"Food-grade" paraffin wax?

My wife recently acquired a recipe for Buckeyes Peanut Butter Balls that says to melt chocolate in a double boiler with 1/4 pound paraffin wax (for dipping). I googled, but only came up with more recipes; I’m curious about the following questions:

Is the wax necessary?
What does the wax do?
Is there a substitute?
Where does one buy food-grade wax?

Misc. Candy

Some more info

My mom made jelly once. She poured the hot jelly into Mason jars and poured melted paraffin on the surface to immediately seal it before airborne germs could drift in and spoil it. You can find parrafin on the same shelf as Mason jars in most grocery stores.

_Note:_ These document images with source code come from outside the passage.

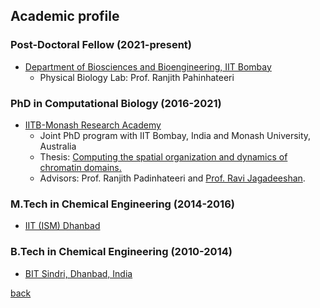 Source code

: ## [](#header-2)Academic profile
### [](#header-3) Post-Doctoral Fellow (2021-present)
* [Department of Biosciences and Bioengineering, IIT Bombay](https://www.bio.iitb.ac.in)
	- Physical Biology Lab: Prof. Ranjith Pahinhateeri

### [](#header-3) PhD in Computational Biology (2016-2021)
* [IITB-Monash Research Academy](https://www.iitbmonash.org)
  - Joint PhD program with IIT Bombay, India and Monash University, Australia
  - Thesis: [Computing the spatial organization and dynamics of chromatin domains.](https://drive.google.com/file/d/1Ckb6cogPIhDdYzBNesbLzcde_d_tE3aT/view?usp=sharing) 
  - Advisors: Prof. Ranjith Padinhateeri and [Prof. Ravi Jagadeeshan](https://users.monash.edu.au/~rprakash/).
  

### [](#header-3) M.Tech in Chemical Engineering (2014-2016)
* [IIT (ISM) Dhanbad](https://iitism.ac.in)
	
### [](#header-3) B.Tech in Chemical Engineering (2010-2014)
* [BIT Sindri, Dhanbad, India](https://www.bitsindri.ac.in)

[back](./)
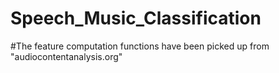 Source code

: # Speech_Music_Classification

#The feature computation functions have been picked up from 
"audiocontentanalysis.org" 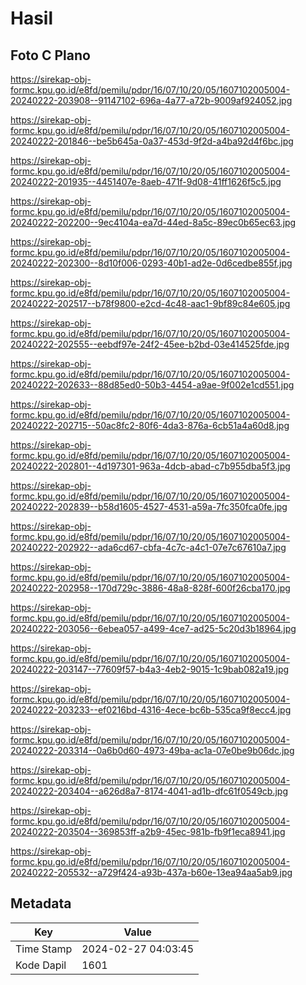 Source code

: # Hasil

## Foto C Plano

https://sirekap-obj-formc.kpu.go.id/e8fd/pemilu/pdpr/16/07/10/20/05/1607102005004-20240222-203908--91147102-696a-4a77-a72b-9009af924052.jpg

https://sirekap-obj-formc.kpu.go.id/e8fd/pemilu/pdpr/16/07/10/20/05/1607102005004-20240222-201846--be5b645a-0a37-453d-9f2d-a4ba92d4f6bc.jpg

https://sirekap-obj-formc.kpu.go.id/e8fd/pemilu/pdpr/16/07/10/20/05/1607102005004-20240222-201935--4451407e-8aeb-471f-9d08-41ff1626f5c5.jpg

https://sirekap-obj-formc.kpu.go.id/e8fd/pemilu/pdpr/16/07/10/20/05/1607102005004-20240222-202200--9ec4104a-ea7d-44ed-8a5c-89ec0b65ec63.jpg

https://sirekap-obj-formc.kpu.go.id/e8fd/pemilu/pdpr/16/07/10/20/05/1607102005004-20240222-202300--8d10f006-0293-40b1-ad2e-0d6cedbe855f.jpg

https://sirekap-obj-formc.kpu.go.id/e8fd/pemilu/pdpr/16/07/10/20/05/1607102005004-20240222-202517--b78f9800-e2cd-4c48-aac1-9bf89c84e605.jpg

https://sirekap-obj-formc.kpu.go.id/e8fd/pemilu/pdpr/16/07/10/20/05/1607102005004-20240222-202555--eebdf97e-24f2-45ee-b2bd-03e414525fde.jpg

https://sirekap-obj-formc.kpu.go.id/e8fd/pemilu/pdpr/16/07/10/20/05/1607102005004-20240222-202633--88d85ed0-50b3-4454-a9ae-9f002e1cd551.jpg

https://sirekap-obj-formc.kpu.go.id/e8fd/pemilu/pdpr/16/07/10/20/05/1607102005004-20240222-202715--50ac8fc2-80f6-4da3-876a-6cb51a4a60d8.jpg

https://sirekap-obj-formc.kpu.go.id/e8fd/pemilu/pdpr/16/07/10/20/05/1607102005004-20240222-202801--4d197301-963a-4dcb-abad-c7b955dba5f3.jpg

https://sirekap-obj-formc.kpu.go.id/e8fd/pemilu/pdpr/16/07/10/20/05/1607102005004-20240222-202839--b58d1605-4527-4531-a59a-7fc350fca0fe.jpg

https://sirekap-obj-formc.kpu.go.id/e8fd/pemilu/pdpr/16/07/10/20/05/1607102005004-20240222-202922--ada6cd67-cbfa-4c7c-a4c1-07e7c67610a7.jpg

https://sirekap-obj-formc.kpu.go.id/e8fd/pemilu/pdpr/16/07/10/20/05/1607102005004-20240222-202958--170d729c-3886-48a8-828f-600f26cba170.jpg

https://sirekap-obj-formc.kpu.go.id/e8fd/pemilu/pdpr/16/07/10/20/05/1607102005004-20240222-203056--6ebea057-a499-4ce7-ad25-5c20d3b18964.jpg

https://sirekap-obj-formc.kpu.go.id/e8fd/pemilu/pdpr/16/07/10/20/05/1607102005004-20240222-203147--77609f57-b4a3-4eb2-9015-1c9bab082a19.jpg

https://sirekap-obj-formc.kpu.go.id/e8fd/pemilu/pdpr/16/07/10/20/05/1607102005004-20240222-203233--ef0216bd-4316-4ece-bc6b-535ca9f8ecc4.jpg

https://sirekap-obj-formc.kpu.go.id/e8fd/pemilu/pdpr/16/07/10/20/05/1607102005004-20240222-203314--0a6b0d60-4973-49ba-ac1a-07e0be9b06dc.jpg

https://sirekap-obj-formc.kpu.go.id/e8fd/pemilu/pdpr/16/07/10/20/05/1607102005004-20240222-203404--a626d8a7-8174-4041-ad1b-dfc61f0549cb.jpg

https://sirekap-obj-formc.kpu.go.id/e8fd/pemilu/pdpr/16/07/10/20/05/1607102005004-20240222-203504--369853ff-a2b9-45ec-981b-fb9f1eca8941.jpg

https://sirekap-obj-formc.kpu.go.id/e8fd/pemilu/pdpr/16/07/10/20/05/1607102005004-20240222-205532--a729f424-a93b-437a-b60e-13ea94aa5ab9.jpg


## Metadata

| Key        | Value               |
| ---------- | ------------------- |
| Time Stamp | 2024-02-27 04:03:45 |
| Kode Dapil | 1601                |



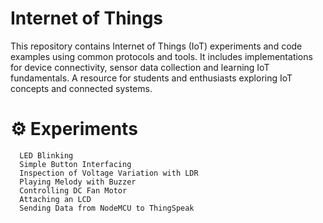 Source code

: # Internet of Things
This repository contains Internet of Things (IoT) experiments and code examples using common protocols and tools. It includes implementations for device connectivity, sensor data collection and learning IoT fundamentals. A resource for students and enthusiasts exploring IoT concepts and connected systems.

# ⚙️ Experiments

      LED Blinking
      Simple Button Interfacing
      Inspection of Voltage Variation with LDR
      Playing Melody with Buzzer
      Controlling DC Fan Motor
      Attaching an LCD
      Sending Data from NodeMCU to ThingSpeak
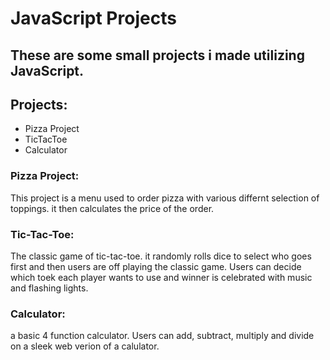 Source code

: # JavaScript Projects

## These are some small projects i made utilizing JavaScript.

## Projects:
* Pizza Project
* TicTacToe
* Calculator

### Pizza Project:
This project is a menu used to order pizza with various differnt selection of toppings. it then calculates the price of the order.

### Tic-Tac-Toe:
The classic game of tic-tac-toe. it randomly rolls dice to select who goes first and then users are off playing the classic game. Users can decide which toek each player wants to use and winner is celebrated with music and flashing lights.

### Calculator:
a basic 4 function calculator. Users can add, subtract, multiply and divide on a sleek web verion of a calulator.

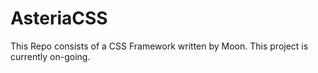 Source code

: # AsteriaCSS
This Repo consists of a CSS Framework written by Moon.
This project is currently on-going.
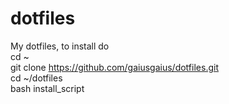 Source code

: # dotfiles
My dotfiles, to install do \
cd ~ \
git clone https://github.com/gaiusgaius/dotfiles.git \
cd ~/dotfiles \
bash install_script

I’m pretty sure that’s no longer modern canning procedure, however. New canning guidelines came out from the FDA in 99, I think, and there’s no paraffin involved. If you heat process properly and get a good seal with your snap-lids, there’s no need for anything else. Assuming you followed the proper recipe for the acidity of the foods you’re canning, of course - non-acid foods require a pressure canner.

Thank you all. Due to the information provided, my wife found some in a nearby Meijer by the canning goods section; Wal-mart didn’t carry it. Otherwise, she probably would’ve paid much more at a specialty shop.

According to one of the links above, the wax’s purpose is to give the chocolate a “sheen”. Is the only reason to add it to enhance visual appeal?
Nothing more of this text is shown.